Items from a dataset:
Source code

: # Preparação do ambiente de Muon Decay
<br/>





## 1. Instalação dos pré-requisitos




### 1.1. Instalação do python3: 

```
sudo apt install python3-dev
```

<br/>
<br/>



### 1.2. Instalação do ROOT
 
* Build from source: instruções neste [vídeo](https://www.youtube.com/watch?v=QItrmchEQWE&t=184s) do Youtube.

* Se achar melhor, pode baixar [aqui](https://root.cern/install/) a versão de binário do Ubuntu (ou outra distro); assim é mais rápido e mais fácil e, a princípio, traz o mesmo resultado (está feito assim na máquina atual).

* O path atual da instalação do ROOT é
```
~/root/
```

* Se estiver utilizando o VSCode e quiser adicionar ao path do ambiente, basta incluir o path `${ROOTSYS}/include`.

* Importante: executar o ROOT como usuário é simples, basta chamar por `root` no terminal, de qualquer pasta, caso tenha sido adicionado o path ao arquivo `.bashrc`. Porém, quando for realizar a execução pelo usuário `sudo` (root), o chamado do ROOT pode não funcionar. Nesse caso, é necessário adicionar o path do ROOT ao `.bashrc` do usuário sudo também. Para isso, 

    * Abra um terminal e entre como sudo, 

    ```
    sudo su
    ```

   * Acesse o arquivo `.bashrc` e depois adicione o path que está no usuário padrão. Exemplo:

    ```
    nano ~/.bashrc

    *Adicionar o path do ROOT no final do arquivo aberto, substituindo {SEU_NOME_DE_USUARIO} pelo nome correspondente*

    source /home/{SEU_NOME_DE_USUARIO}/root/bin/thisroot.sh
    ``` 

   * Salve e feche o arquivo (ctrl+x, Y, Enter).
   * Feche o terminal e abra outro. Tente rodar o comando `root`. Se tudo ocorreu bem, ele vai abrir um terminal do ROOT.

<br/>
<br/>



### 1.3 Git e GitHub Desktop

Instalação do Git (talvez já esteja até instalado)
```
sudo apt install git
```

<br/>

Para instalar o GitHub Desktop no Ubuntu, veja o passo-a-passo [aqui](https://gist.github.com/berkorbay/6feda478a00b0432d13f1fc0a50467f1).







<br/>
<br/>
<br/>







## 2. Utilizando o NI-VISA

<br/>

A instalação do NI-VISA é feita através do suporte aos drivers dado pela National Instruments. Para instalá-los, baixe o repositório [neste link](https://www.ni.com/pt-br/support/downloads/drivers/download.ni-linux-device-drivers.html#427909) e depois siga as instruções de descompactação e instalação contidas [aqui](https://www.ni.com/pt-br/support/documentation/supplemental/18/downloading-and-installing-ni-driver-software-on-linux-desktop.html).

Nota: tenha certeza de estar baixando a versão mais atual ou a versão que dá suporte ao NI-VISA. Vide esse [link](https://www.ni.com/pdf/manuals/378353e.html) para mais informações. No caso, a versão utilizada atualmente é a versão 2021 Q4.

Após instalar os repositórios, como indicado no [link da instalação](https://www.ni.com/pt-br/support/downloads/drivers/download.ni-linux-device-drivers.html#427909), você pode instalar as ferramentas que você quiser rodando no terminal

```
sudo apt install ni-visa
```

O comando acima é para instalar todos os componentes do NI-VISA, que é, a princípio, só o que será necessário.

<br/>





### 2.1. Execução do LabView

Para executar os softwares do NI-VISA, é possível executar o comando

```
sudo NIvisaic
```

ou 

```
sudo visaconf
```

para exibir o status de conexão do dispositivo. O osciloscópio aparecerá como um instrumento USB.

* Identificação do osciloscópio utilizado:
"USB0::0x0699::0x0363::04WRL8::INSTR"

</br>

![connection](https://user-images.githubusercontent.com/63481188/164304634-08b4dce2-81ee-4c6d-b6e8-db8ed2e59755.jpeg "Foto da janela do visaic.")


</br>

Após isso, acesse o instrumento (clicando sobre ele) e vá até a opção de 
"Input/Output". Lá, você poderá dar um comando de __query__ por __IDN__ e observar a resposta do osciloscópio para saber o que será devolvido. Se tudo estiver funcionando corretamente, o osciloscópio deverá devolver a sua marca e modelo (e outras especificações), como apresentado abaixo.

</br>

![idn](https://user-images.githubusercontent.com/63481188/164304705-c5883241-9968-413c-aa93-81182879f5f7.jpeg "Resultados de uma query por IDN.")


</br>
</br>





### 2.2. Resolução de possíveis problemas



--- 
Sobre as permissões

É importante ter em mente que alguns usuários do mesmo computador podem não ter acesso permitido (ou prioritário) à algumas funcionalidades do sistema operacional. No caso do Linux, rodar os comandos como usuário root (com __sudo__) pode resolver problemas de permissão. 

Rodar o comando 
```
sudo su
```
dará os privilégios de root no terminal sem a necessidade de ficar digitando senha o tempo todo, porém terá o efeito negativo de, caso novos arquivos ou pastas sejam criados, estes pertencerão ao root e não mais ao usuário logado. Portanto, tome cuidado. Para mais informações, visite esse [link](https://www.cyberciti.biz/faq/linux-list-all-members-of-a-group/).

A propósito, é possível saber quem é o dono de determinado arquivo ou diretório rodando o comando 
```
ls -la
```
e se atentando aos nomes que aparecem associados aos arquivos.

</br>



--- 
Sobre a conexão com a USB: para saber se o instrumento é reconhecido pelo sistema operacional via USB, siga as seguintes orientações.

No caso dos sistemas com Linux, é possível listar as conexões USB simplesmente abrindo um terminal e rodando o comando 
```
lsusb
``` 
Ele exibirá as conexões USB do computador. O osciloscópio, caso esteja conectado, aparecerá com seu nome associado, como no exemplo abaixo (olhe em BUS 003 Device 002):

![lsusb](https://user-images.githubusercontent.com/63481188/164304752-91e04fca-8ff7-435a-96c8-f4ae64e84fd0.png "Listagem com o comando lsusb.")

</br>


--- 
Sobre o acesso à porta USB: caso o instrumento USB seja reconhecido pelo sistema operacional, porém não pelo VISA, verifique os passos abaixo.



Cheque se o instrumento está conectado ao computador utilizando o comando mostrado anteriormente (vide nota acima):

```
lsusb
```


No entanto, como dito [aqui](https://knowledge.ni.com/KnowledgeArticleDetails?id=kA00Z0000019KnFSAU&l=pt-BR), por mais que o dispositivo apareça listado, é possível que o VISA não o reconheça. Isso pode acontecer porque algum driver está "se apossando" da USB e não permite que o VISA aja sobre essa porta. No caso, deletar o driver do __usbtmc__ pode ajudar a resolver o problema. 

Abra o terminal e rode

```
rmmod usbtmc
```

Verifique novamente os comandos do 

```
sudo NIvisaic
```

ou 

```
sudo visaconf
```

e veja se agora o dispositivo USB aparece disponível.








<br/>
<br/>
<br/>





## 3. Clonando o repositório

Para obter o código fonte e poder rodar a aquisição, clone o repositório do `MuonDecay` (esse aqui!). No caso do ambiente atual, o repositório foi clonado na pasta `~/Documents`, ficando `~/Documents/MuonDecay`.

**ACTIVITY**
Could you count how many lines in the records contain the word "path"? Only the number is needed.

**ANSWER SPACE**
5